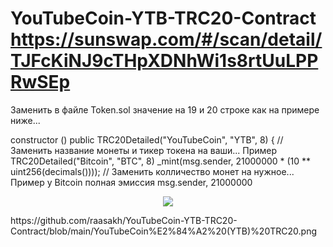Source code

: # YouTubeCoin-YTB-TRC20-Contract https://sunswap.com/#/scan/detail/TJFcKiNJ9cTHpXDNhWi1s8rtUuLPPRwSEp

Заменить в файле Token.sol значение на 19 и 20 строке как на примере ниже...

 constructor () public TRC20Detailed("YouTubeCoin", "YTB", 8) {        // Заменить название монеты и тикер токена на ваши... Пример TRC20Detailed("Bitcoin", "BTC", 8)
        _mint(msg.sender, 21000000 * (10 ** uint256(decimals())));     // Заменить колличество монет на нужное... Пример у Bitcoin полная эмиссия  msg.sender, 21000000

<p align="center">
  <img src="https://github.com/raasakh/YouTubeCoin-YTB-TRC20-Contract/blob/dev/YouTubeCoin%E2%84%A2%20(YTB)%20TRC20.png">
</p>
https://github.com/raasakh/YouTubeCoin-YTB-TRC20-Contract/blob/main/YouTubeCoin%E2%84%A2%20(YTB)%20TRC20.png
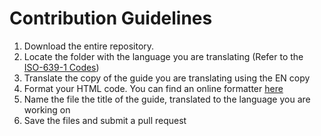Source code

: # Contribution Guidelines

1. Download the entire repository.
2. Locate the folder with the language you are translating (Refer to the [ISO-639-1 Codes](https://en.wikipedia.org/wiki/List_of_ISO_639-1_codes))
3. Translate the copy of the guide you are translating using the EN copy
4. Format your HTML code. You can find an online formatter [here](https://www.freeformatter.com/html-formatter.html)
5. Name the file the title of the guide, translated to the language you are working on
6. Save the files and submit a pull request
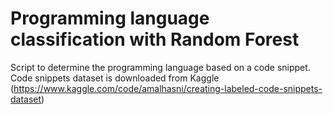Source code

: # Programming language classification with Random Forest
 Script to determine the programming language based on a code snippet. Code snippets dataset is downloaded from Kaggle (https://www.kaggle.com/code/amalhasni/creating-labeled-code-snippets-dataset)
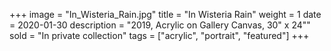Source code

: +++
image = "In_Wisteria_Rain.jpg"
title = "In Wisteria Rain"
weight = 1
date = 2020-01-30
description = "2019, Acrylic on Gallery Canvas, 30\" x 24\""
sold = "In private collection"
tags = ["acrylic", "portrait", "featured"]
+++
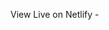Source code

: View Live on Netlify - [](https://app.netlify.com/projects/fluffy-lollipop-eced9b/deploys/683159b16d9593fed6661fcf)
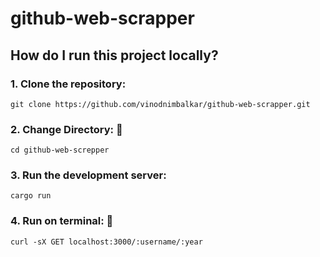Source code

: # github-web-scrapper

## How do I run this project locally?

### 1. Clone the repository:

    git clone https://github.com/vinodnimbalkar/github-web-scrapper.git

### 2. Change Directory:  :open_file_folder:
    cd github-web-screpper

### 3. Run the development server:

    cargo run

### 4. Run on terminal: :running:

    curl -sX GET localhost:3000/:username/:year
——
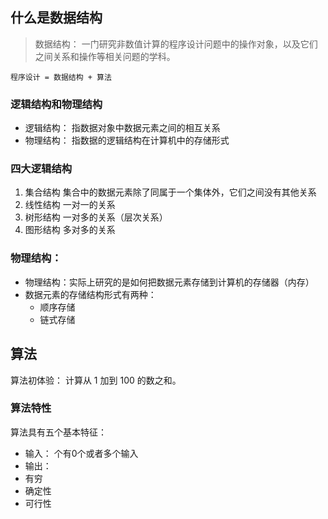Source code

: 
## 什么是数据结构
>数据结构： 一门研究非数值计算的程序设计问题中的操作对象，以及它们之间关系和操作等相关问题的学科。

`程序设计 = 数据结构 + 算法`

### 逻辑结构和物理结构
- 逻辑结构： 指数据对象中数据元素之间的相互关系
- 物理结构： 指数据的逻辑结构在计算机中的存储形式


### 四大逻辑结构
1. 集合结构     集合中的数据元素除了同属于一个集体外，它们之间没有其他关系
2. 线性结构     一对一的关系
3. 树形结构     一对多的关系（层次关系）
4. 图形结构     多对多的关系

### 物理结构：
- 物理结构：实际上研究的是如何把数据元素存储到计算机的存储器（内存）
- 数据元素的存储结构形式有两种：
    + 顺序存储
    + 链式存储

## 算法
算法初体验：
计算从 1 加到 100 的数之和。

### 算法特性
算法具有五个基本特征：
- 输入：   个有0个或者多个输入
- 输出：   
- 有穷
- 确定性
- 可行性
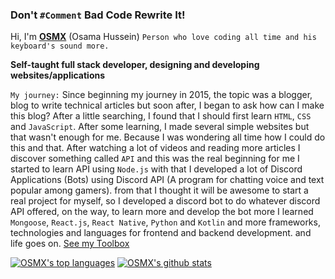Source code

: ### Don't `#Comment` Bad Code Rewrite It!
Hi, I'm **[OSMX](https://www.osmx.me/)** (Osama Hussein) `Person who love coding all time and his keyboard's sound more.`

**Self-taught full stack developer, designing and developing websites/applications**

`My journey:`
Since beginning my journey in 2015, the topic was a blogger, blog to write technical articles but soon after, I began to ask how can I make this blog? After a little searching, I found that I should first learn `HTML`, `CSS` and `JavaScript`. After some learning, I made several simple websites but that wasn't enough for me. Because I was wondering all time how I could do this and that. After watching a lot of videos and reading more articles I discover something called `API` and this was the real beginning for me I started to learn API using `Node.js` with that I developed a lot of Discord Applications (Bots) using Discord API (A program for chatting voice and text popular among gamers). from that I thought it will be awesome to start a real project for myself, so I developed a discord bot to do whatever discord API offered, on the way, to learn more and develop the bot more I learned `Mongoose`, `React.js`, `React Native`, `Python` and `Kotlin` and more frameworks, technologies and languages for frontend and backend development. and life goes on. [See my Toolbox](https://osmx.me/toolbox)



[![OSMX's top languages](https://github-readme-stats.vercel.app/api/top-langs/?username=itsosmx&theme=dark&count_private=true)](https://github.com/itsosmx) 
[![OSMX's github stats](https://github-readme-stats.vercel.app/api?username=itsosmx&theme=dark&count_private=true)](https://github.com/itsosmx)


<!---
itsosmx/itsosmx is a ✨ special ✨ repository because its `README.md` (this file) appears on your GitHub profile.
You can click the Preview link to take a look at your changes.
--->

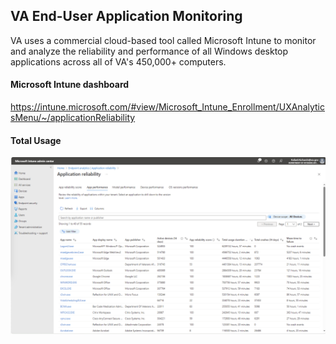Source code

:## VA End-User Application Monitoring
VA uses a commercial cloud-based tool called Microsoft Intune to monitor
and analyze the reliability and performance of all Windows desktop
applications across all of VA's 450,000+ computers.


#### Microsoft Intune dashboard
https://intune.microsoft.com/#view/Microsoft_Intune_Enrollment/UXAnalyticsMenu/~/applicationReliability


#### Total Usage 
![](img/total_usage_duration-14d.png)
——
Work to complete –
Counting only lines that hold the word "time", report how many there are in the listing above, as a number alone.

Answer to the exercise –
2